Siempre que pensaba en mi palabra preferida me venía a la cabeza ojalá. No sé, imagino que me dejaba llevar por su sonido y porque reunía en un solo vocablo un concepto muy amplio. Me dejé seducir por ella durante demasiado tiempo.
Hoy lo veo claro. Ojalá indica deseo de que algo suceda. Eso suena bonito, nada más. Ojalá, palabra traidora, nos retiene y nos hace esperar. Yo detesto esperar y no sé cómo he podido vivir engañado tanto tiempo. Ojalá es resignación y falta de movimiento. Es poner en manos del destino, de Dios o de la madre tierra que algo ocurra. Ojalá requiere que mi voluntad se cumpla de forma interpuesta. Pedir que algo o alguien medie en mi favor. Desear, rogar y no hacer absolutamente nada.
Cuando conseguimos que los que necesitan algo no hagan nada y solo deseen que su situación cambie, estamos allanando el camino a la resignación y a la alienación. Las personas conformes con su vida pueden ser personas felices. Las personas conformes con la adversidad corren el peligro de poner sus vidas en manos de algo inaprensible, imposible de comprender y que la palabra ojalá personifica perfectamente.

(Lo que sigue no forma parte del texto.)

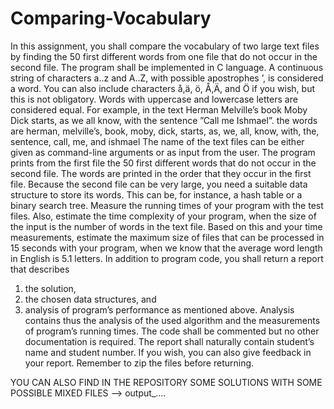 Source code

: # Comparing-Vocabulary


In this assignment, you shall compare the vocabulary of two large text files by finding the 50
first different words from one file that do not occur in the second file. The program shall be
implemented in C language. A continuous string of characters a..z and A..Z, with possible
apostrophes ’, is considered a word. You can also include characters å,ä, ö, Å,Ä, and Ö if you
wish, but this is not obligatory. Words with uppercase and lowercase letters are considered
equal. For example, in the text
Herman Melville’s book Moby Dick starts, as we all know, with the sentence ”Call me Ishmael”.
the words are
herman, melville’s, book, moby, dick, starts, as, we, all, know, with, the, sentence, call, me, and
ishmael
The name of the text files can be either given as command-line arguments or as input from the user.
The program prints from the first file the 50 first different words that do not occur in the second
file. The words are printed in the order that they occur in the first file.
Because the second file can be very large, you need a suitable data structure to store its words.
This can be, for instance, a hash table or a binary search tree.
Measure the running times of your program with the test files. Also, estimate the time
complexity of your program, when the size of the input is the number of words in the text file.
Based on this and your time measurements, estimate the maximum size of files that can be
processed in 15 seconds with your program, when we know that the average word length in English
is 5.1 letters.
In addition to program code, you shall return a report that describes
1. the solution,
2. the chosen data structures, and
3. analysis of program’s performance as mentioned above.
Analysis contains thus the analysis of the used algorithm and the measurements of program’s
running times. The code shall be commented but no other documentation is required. The report
shall naturally contain student’s name and student number. If you wish, you can also give feedback
in your report.
Remember to zip the files before returning.


YOU CAN ALSO FIND IN THE REPOSITORY SOME SOLUTIONS WITH SOME POSSIBLE MIXED FILES --> output_....
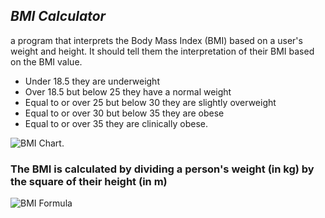 ## **_BMI Calculator_**

a program that interprets the Body Mass Index (BMI) based on a user's weight and height.
It should tell them the interpretation of their BMI based on the BMI value.
*	Under 18.5 they are underweight
*	Over 18.5 but below 25 they have a normal weight
*	Equal to or over 25 but below 30 they are slightly overweight
*	Equal to or over 30 but below 35 they are obese
*	Equal to or over 35 they are clinically obese.

  ![BMI Chart.](https://www.healthequalsfreedom.com/wp-content/uploads/2019/03/BMI-Chart.gif)

### The BMI is calculated by dividing a person's weight (in kg) by the square of their height (in m)
![BMI Formula](https://www.thecalculatorsite.com/images/health/bmi-formula.png?ezimgfmt=ng%3Awebp%2Fngcb28%2Frs%3Adevice%2Frscb28-1)
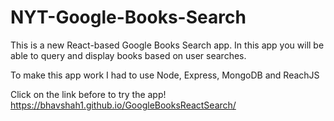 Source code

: # NYT-Google-Books-Search
This is a new React-based Google Books Search app. In this app you will be able to query and display books based on user searches. 

To make this app work I had to use Node, Express, MongoDB and ReachJS

Click on the link before to try the app!
https://bhavshah1.github.io/GoogleBooksReactSearch/
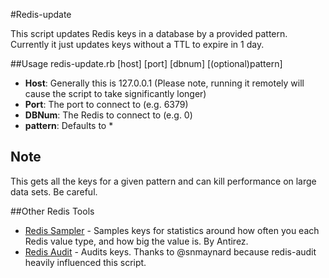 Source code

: #Redis-update

This script updates Redis keys in a database by a provided pattern. Currently it just updates keys without a TTL to expire in 1 day.

##Usage
    redis-update.rb [host] [port] [dbnum] [(optional)pattern]

- **Host**: Generally this is 127.0.0.1 (Please note, running it remotely will cause the script to take significantly longer)
- **Port**: The port to connect to (e.g. 6379)
- **DBNum**: The Redis to connect to (e.g. 0)
- **pattern**: Defaults to *

## Note

This gets all the keys for a given pattern and can kill performance on large data sets.  Be careful.

##Other Redis Tools
- [Redis Sampler](https://github.com/antirez/redis-sampler) - Samples keys for statistics around how often you each Redis value type, and how big the value is. By Antirez.
- [Redis Audit](https://github.com/snmaynard/redis-audit) - Audits keys.  Thanks to @snmaynard because redis-audit heavily influenced this script. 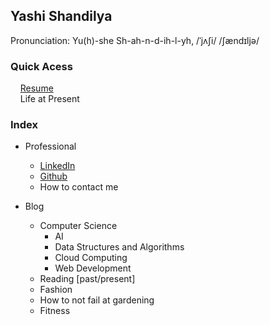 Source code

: ## Yashi Shandilya
Pronunciation: Yu(h)-she Sh-ah-n-d-ih-l-yh, /ˈjʌʃi/ /ʃændɪljə/

### Quick Acess
&nbsp;&nbsp;&nbsp;&nbsp;[Resume](https://drive.google.com/file/d/1zCAAfZa6qbmvsVMz6R024JzJ7x2tuEHz/view?usp=sharing)\
&nbsp;&nbsp;&nbsp;&nbsp;Life at Present

### Index
- Professional
  - [LinkedIn](https://www.linkedin.com/in/yashishandilya/)
  - [Github](https://github.com/yashishandilya)
  - How to contact me

- Blog
  - Computer Science
    - AI
    - Data Structures and Algorithms
    - Cloud Computing
    - Web Development
  - Reading \[past/present]
  - Fashion
  - How to not fail at gardening
  - Fitness
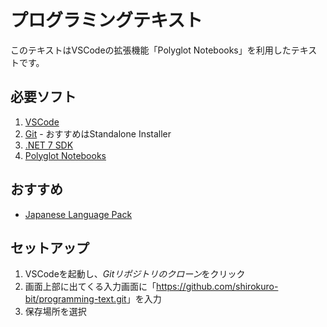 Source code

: # プログラミングテキスト
このテキストはVSCodeの拡張機能「Polyglot Notebooks」を利用したテキストです。

## 必要ソフト
1. [VSCode](https://code.visualstudio.com/download)
2. [Git](https://git-scm.com/downloads) - おすすめはStandalone Installer
2. [.NET 7 SDK](https://dotnet.microsoft.com/en-us/download)
3. [Polyglot Notebooks](https://marketplace.visualstudio.com/items?itemName=ms-dotnettools.dotnet-interactive-vscode)

## おすすめ
- [Japanese Language Pack](https://marketplace.visualstudio.com/items?itemName=MS-CEINTL.vscode-language-pack-ja)

## セットアップ
1. VSCodeを起動し、*Gitリポジトリのクローン*をクリック
2. 画面上部に出てくる入力画面に「<https://github.com/shirokuro-bit/programming-text.git>」を入力
3. 保存場所を選択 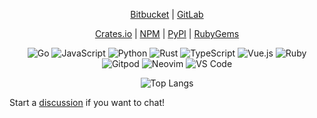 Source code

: <p align="center">
  <a href="https://bitbucket.org/spenserblack">Bitbucket</a> | <a href="https://gitlab.com/spenserblack">GitLab</a>
</p>
<p align="center">
  <a href="https://crates.io/users/spenserblack">Crates.io</a> | <a href="https://www.npmjs.com/~spenserblack">NPM</a> | <a href="https://pypi.org/user/spenserblack/">PyPI</a> | <a href="https://rubygems.org/profiles/spenserblack">RubyGems</a>
</p>

<p align="center">
  <img src="https://img.shields.io/badge/Go-%23887788?logo=go&logoColor=white&style=flat" alt="Go">
  <img src="https://img.shields.io/badge/JavaScript-%23887788?logo=javascript&logoColor=white&style=flat" alt="JavaScript">
  <img src="https://img.shields.io/badge/Python-%23887788?logo=python&logoColor=white&style=flat" alt="Python">
  <img src="https://img.shields.io/badge/Rust-%23887788?logo=rust&logoColor=white&style=flat" alt="Rust">
  <img src="https://img.shields.io/badge/TypeScript-%23887788?logo=typescript&logoColor=white&style=flat" alt="TypeScript">
  <img src="https://img.shields.io/badge/Vue.js-%23887788?logo=vuedotjs&logoColor=white&style=flat" alt="Vue.js">
  <img src="https://img.shields.io/badge/Ruby-%23887788?logo=ruby&logoColor=white&style=flat" alt="Ruby">
  <br>
  <img src="https://img.shields.io/badge/Gitpod-%23887788?logo=gitpod&logoColor=white&style=flat" alt="Gitpod">
  <img src="https://img.shields.io/badge/Neovim-%23887788?logo=neovim&logoColor=white&style=flat" alt="Neovim">
  <img src="https://img.shields.io/badge/VS%20Code-%23887788?logo=visualstudiocode&logoColor=white&style=flat" alt="VS Code">
</p>

<p align="center">
  <img src="https://github-readme-stats.vercel.app/api/top-langs/?username=spenserblack&langs_count=6&layout=compact" alt="Top Langs"/>
</p>

<!--
**spenserblack/spenserblack** is a ✨ _special_ ✨ repository because its `README.md` (this file) appears on your GitHub profile.

Here are some ideas to get you started:

- 🔭 I’m currently working on ...
- 🌱 I’m currently learning ...
- 👯 I’m looking to collaborate on ...
- 🤔 I’m looking for help with ...
- 💬 Ask me about ...
- 📫 How to reach me: ...
- 😄 Pronouns: ...
- ⚡ Fun fact: ...
-->

Start a [discussion](https://github.com/spenserblack/spenserblack/discussions) if you want to chat!
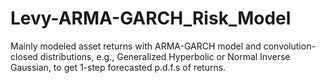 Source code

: # Levy-ARMA-GARCH_Risk_Model
Mainly modeled asset returns with ARMA-GARCH model and convolution-closed distributions, e.g., Generalized  Hyperbolic or Normal Inverse Gaussian, to get 1-step forecasted p.d.f.s of returns.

Ojalá es pura apariencia. El deseo es inevitable; el deseo, si no va acompañado de la voluntad de que se cumpla, no sirve para nada. La voluntad sin acción se queda también en nada. Y la nada, como la palabra ojalá, me gusta, me atrae, pero me paraliza.
Ojalá nadie necesite decir ojalá. Significaría menos quietud y más movimiento, menos resignación y más acción. Y ya se sabe, entre hacer y no hacer…
Lo cierto es que nunca he conseguido quitarme un ojalá de la cabeza.
Soy un completo fracaso. Ojalá cambie algún día.